→ What to do: Take the listing below and print exactly the lines starting at the line containing "Replica do Pac-Man" and ending at the line containing "<strong>4.</strong> Dê RUN no projeto.<br>", both ends included, and no others.
******
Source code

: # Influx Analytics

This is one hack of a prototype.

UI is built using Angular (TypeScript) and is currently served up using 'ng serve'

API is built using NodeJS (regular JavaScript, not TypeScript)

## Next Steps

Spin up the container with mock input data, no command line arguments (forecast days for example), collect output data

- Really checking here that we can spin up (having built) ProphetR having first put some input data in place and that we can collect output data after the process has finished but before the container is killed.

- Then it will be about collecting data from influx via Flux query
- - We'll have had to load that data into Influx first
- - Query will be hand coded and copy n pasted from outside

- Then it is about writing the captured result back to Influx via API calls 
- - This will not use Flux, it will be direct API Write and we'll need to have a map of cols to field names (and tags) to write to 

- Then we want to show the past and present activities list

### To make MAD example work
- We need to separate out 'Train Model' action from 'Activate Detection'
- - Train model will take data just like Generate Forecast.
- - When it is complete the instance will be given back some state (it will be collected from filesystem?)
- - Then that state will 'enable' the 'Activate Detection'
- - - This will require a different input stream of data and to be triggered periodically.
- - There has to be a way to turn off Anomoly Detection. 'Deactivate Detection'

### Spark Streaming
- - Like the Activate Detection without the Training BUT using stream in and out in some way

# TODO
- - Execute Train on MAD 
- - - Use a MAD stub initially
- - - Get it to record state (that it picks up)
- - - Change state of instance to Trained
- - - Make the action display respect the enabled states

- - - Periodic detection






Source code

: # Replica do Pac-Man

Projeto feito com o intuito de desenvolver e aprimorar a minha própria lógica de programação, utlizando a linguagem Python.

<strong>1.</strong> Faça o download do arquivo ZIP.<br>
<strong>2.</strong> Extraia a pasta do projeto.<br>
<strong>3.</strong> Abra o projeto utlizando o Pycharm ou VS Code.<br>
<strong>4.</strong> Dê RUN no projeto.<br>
******
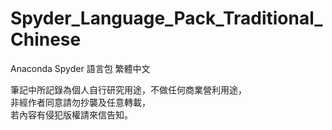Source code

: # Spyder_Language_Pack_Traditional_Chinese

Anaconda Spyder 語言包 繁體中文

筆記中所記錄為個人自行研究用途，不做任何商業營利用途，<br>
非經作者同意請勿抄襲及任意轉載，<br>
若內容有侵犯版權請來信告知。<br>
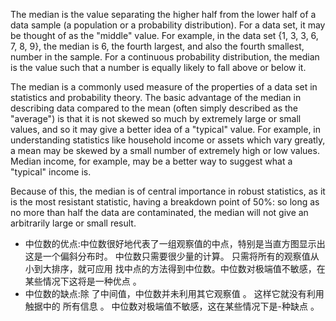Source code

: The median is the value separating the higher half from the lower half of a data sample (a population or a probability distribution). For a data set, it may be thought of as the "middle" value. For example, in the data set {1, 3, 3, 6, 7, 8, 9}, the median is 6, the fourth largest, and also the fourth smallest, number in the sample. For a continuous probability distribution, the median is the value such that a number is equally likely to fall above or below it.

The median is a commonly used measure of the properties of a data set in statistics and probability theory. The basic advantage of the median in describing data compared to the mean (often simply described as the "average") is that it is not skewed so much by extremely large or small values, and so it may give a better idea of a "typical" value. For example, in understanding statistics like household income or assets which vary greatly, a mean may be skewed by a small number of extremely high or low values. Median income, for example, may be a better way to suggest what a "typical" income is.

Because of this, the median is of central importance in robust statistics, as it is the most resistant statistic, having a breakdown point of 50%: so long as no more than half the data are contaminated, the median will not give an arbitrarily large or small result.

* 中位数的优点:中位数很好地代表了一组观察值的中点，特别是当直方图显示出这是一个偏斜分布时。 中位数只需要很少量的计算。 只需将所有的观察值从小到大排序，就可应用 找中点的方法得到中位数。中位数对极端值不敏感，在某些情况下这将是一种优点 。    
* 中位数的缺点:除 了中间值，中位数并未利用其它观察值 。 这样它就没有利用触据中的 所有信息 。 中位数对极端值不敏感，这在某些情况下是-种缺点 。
******
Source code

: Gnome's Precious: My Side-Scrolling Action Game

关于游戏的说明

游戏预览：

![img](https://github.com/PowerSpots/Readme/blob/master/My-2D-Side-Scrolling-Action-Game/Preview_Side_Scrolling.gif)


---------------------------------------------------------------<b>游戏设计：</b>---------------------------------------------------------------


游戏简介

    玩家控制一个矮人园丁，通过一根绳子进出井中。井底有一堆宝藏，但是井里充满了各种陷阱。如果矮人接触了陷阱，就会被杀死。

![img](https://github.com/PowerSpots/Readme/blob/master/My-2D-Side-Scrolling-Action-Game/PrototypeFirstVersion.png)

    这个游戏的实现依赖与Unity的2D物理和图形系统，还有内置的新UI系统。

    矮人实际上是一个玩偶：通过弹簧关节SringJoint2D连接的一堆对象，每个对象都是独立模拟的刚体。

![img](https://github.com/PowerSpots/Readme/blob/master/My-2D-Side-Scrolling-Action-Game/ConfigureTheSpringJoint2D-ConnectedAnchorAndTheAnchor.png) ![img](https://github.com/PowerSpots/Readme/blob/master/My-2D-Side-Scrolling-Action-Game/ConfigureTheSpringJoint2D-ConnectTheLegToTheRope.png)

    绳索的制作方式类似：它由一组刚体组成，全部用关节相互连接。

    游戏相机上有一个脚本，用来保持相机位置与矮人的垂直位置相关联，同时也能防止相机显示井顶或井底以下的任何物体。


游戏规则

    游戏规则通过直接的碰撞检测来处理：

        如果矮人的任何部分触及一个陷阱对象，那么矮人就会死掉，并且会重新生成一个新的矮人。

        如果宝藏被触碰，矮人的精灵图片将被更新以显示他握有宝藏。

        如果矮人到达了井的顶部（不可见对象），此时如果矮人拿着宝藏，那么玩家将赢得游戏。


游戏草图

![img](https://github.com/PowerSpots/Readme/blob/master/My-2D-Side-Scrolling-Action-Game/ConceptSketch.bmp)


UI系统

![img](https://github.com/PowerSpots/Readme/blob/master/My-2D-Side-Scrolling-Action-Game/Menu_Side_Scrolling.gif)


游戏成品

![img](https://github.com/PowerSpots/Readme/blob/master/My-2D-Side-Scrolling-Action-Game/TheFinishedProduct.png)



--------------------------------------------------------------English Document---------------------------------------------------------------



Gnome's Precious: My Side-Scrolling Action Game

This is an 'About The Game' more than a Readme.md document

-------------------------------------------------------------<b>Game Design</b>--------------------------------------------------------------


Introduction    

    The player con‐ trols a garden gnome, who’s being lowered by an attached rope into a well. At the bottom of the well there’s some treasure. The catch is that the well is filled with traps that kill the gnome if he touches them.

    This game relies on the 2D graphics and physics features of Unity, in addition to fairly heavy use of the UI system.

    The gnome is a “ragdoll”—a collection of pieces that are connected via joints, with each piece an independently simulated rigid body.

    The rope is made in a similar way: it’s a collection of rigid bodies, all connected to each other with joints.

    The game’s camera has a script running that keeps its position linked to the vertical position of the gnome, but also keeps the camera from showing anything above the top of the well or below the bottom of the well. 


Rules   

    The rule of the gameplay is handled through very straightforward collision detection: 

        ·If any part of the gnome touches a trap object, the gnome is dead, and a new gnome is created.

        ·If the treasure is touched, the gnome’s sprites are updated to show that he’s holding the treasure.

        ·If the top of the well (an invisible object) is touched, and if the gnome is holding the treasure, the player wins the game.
******
→ Exercise response:
: # Replica do Pac-Man

Projeto feito com o intuito de desenvolver e aprimorar a minha própria lógica de programação, utlizando a linguagem Python.

<strong>1.</strong> Faça o download do arquivo ZIP.<br>
<strong>2.</strong> Extraia a pasta do projeto.<br>
<strong>3.</strong> Abra o projeto utlizando o Pycharm ou VS Code.<br>
<strong>4.</strong> Dê RUN no projeto.<br>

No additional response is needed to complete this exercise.